Here are some specific things you can do to understand the realities of the underlying source data:
- Meet with source system experts.
- What is the quality of the data in the source systems?
- What is the data structure?
- What is the data lineage?
- Do a high-level data profiling. This will help you to identify any potential problems with the data, such as missing values, duplicate records, or invalid data types.
Metadata modeling
When modeling metadata, you face three key questions:
- What metadata should be treated as embedded metadata and what metadata should be treated as cloud metadata?
- For cloud metadata, what buckets to create?
- What should be the schema for cloud metadata buckets?
Deciding between embedded versus cloud metadata
The key decision criteria to apply when deciding whether some contextual information should be modelled as embedded metadata or cloud metadata is the pace of change.
Embedded metadata is best suited for metadata that changes rapidly. This includes metadata like transaction IDs or auto-incremented counters.
In contrast, cloud metadata is best used for metadata that changes at a slower pace, for example, asset metadata. MDE keeps track of the history of metadata instances per bucket and writes that metadata to sinks that support it, such as BigQuery. This lets you to explore the history of metadata instances per natural key, while also allows BI tools such as Looker to obtain a unique list of attribute values without traversing the entire record table.
Modeling cloud metadata buckets
Buckets model some contextual domain. For example, an implementation of ISA-95
asset hierarchy models the physical asset hierarchy of a manufacturing
enterprise. You should model metadata buckets along the boundaries of the
contextual domains. For example, you can model the asset context (as expressed
by an ISA-95 implementation) in an asset
bucket and the machine status in a
machine-status
bucket.
You should also consider whether you need to contextualize a tag or any arbitrary group of records.
Tag buckets should be chosen for tag-related metadata, while record buckets should be chosen for any other type of metadata.
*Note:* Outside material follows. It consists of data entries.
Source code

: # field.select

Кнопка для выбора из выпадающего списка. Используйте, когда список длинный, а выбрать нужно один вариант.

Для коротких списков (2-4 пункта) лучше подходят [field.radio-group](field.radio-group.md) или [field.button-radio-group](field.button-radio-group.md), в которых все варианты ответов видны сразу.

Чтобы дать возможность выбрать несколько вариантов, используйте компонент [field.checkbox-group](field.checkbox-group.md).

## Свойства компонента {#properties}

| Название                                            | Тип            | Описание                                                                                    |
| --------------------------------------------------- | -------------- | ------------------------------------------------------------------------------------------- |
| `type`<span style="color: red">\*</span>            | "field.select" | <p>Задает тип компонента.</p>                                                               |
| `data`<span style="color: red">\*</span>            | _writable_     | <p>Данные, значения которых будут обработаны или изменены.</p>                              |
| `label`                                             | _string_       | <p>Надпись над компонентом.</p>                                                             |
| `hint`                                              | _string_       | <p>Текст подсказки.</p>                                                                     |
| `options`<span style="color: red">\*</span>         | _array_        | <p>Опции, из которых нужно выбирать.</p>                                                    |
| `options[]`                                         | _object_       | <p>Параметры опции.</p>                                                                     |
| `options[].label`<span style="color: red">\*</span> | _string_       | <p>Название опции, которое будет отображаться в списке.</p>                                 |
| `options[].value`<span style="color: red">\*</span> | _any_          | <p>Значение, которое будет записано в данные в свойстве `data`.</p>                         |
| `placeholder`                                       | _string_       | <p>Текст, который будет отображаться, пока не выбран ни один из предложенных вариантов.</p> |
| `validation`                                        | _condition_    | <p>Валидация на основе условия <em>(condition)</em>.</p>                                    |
It is generally advisable to model hierarchical domain metadata in the same bucket. For example, while attributes of the machine to which the Tag belongs to (for example, the manufacturer of a sensor installed in the machine) could be modelled in two separate buckets (tag bucket and machine bucket), it is generally better to model such hierarchical relationships in a single bucket.
A good reason for splitting a hierarchy in several separate dimensions is to enable associating records with metadata at different levels of granularity. For example, if you are integrating two different data sources, one of which sends data at sensor-level granularity and another at machine-level granularity, you should separate the machine-specific data into its own bucket.
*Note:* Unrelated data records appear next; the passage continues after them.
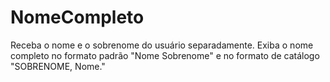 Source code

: # NomeCompleto
Receba o nome e o sobrenome do usuário separadamente. Exiba o nome completo no formato padrão "Nome Sobrenome" e no formato de catálogo "SOBRENOME, Nome."
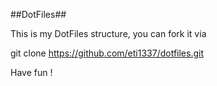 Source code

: ##DotFiles##

This is my DotFiles structure, you can fork it via

git clone https://github.com/eti1337/dotfiles.git

Have fun ! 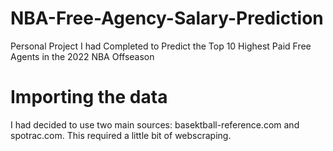 # NBA-Free-Agency-Salary-Prediction
Personal Project I had Completed to Predict the Top 10 Highest Paid Free Agents in the 2022 NBA Offseason


# Importing the data
I had decided to use two main sources: basektball-reference.com and spotrac.com. This required a little bit of webscraping.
Configuring cloud metadata bucket schema
The schema of a bucket determines the permissible structure of metadata instances in a bucket. Schemas drive data quality, and also allow you to define what fields can or must be used to describe an entity that a given bucket models. The fields that you should allow or require in a bucket largely depend on the data that your sources deliver and which bucket population and record linking strategy you pick.
If you choose to populate metadata buckets dynamically from the edge, your main consideration when defining a schema should be the availability of metadata in the source messages. You should also weigh in data conformity and ease of ingestion. The more specific your metadata bucket schemas and the more fields are marked as required, the more consistent the resulting metadata instances are. However, this also raises the demands on the parser to resolve any structural differences between messages.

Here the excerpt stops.